「いとう旅館」のあった旧大和田町界隈。葉桜の目黒川沿いを歩いて、池尻で日没。


日没後は池尻でワインだ、わーいわーいと、夕刻、渋谷駅前の雑踏に降り立つ。集合まであと小一時間、時間調整がてら、池尻までゆっくり歩いてゆくことにする。池尻でワインを飲む日は、渋谷から246沿いを歩くのがいつものおたのしみ。渋谷から池尻を大通り沿いにまっすぐに歩くときの地面の起伏具合とか、大橋ジャンクションの様子とか、季節ごとの日照時間による都市風景の変化とか、なにがどうというわけではないのだけれど、ただ歩くだけでそこはかとなくたのしい。


しかし、今日はちょっと別の計画があった。先月末に趣味展で『俳諧雑誌』の復刊創刊号(大正15年4月)を入手したのが嬉しいあまりに、2月に入手した六十数冊の『春泥』(昭和5年3月創刊)の精読にのめりこんで、頭のなかは「俳の山なみ」一色となり、この二週間というもの、すっかり浮世離れしている。と、そんななか、思いたったのが、「いとう句会」の会場となった渋谷の「いとう旅館」のあった辺りを歩いてみたいなということだった。今までずっと機会を逸していた。

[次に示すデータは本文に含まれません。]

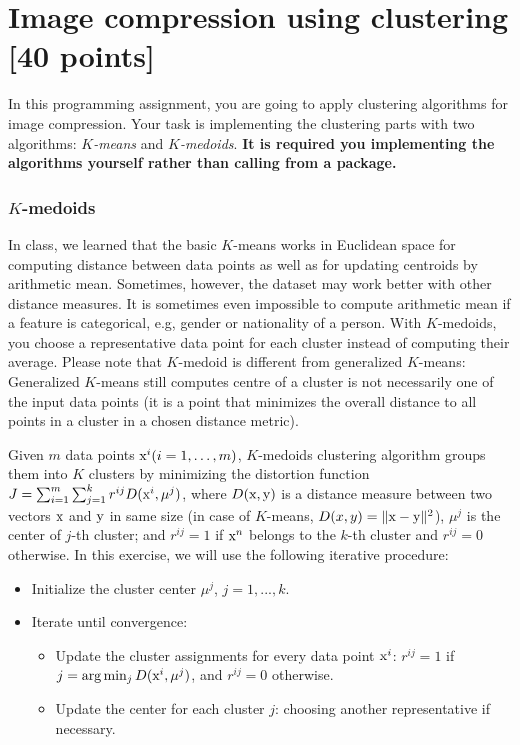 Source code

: \documentclass[twoside,10pt]{article}
\begin{document}
\section{Image compression using clustering [40 points]}

In this programming assignment, you are going to apply clustering algorithms for image compression. Your task is implementing the clustering parts with two algorithms: \emph{$K$-means} and \emph{$K$-medoids}.  {\bf It is required you implementing the algorithms yourself rather than calling from a package.} %

\subsubsection*{$K$-medoids}

In class, we learned that the basic $K$-means works in Euclidean space for computing distance between data points as well as for updating centroids by arithmetic mean. Sometimes, however, the dataset may work better with other distance measures. It is sometimes even impossible to compute arithmetic mean if a feature is categorical, e.g, gender or nationality of a person. With $K$-medoids, you choose a representative data point for each cluster instead of computing their average. Please note that $K$-medoid is different from generalized $K$-means: Generalized $K$-means still computes centre of a cluster is not necessarily one of the input data points (it is a point that minimizes the overall distance to all points in a cluster in a chosen distance metric). 

Given $m$ data points $\text x^i (i = 1, \ldots, m)$, $K$-medoids clustering algorithm groups them into $K$ clusters by minimizing the distortion function $J = \sum_{i=1}^m \sum_{j=1}^k r^{ij} D(\text x^i, \mu^j)$,
where $D(\text x, \text y)$ is a distance measure between two vectors $\text x$ and $\text y$ in same size (in case of $K$-means, $D(x, y) = \| \text x - \text y \|^2$), $\mu^j$ is the center of $j$-th cluster; and $r^{ij} = 1$ if $\text x^n$ belongs to the $k$-th cluster and $r^{ij} = 0$ otherwise. In this exercise, we will use the following iterative procedure:

\begin{itemize}
  \item Initialize the cluster center $\mu^j$, $j = 1, ..., k$.
  \item Iterate until convergence:
  \begin{itemize}
    \item Update the cluster assignments for every data point $\text x^i$: $r^{ij} = 1$ if $j = \arg\min_j D(\text x^i, \mu^j)$, and $r^{ij} = 0$ otherwise.
    \item Update the center for each cluster $j$: choosing another representative if necessary.
  \end{itemize}
\end{itemize}
\end{document}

先月末の趣味展で『俳諧雑誌』と一緒に買った数冊の買い物のなかに、東京日日新聞発行の昭和5年の東京市街地図があった。『俳諧雑誌』を入手したのが嬉しいあまりに、買ったことをしばらく忘れていたのだったけれども、数日放置されていたこの古い地図をいざ書斎(と称する小部屋)の床に広げてみたところ、これがもうたのしいこと、たのしいこと。いい買い物をしたなア! と、とたんに上機嫌。


東京日日新聞発行《復興完成記念東京市街地図》(昭和5年3月)より、渋谷区大和田町附近を拡大。そして、『春泥』創刊と同年同月の東京市街地図を眺めているうちに、「いとう旅館」の会場となった「いとう旅館」のあった渋谷区大和田町あたりを今まで歩いたことがなかったことに気づいて、こうしてはいられないと思った。

 

『春泥』第42号(昭和9年1月発行)に掲載の「いとう旅館」の広告。東京市渋谷区大和田町九十三。槇金一が後添えの旧姓の「いとう」の名を冠して、旅館を開業したのが昭和8年末のこと。上掲の前号の『春泥』昭和8年12月号に、坂倉得旨の「旅館開業」という一文がある。前妻が狂死、という修羅場を経たあとの新出発を応援するために、句会の会場とすることで、広く「いとう旅館」を「宣伝」しようというのが内田誠のアイディアで(さすが宣伝部長)、「いとう句会」発足となり、第1回開催が昭和9年4月2日。いとう旅館に最初に逗留したのは長谷川海太郎だったということは、今回の『春泥』精読で初めて知って、いとう句会以外にもなにかと無尽蔵。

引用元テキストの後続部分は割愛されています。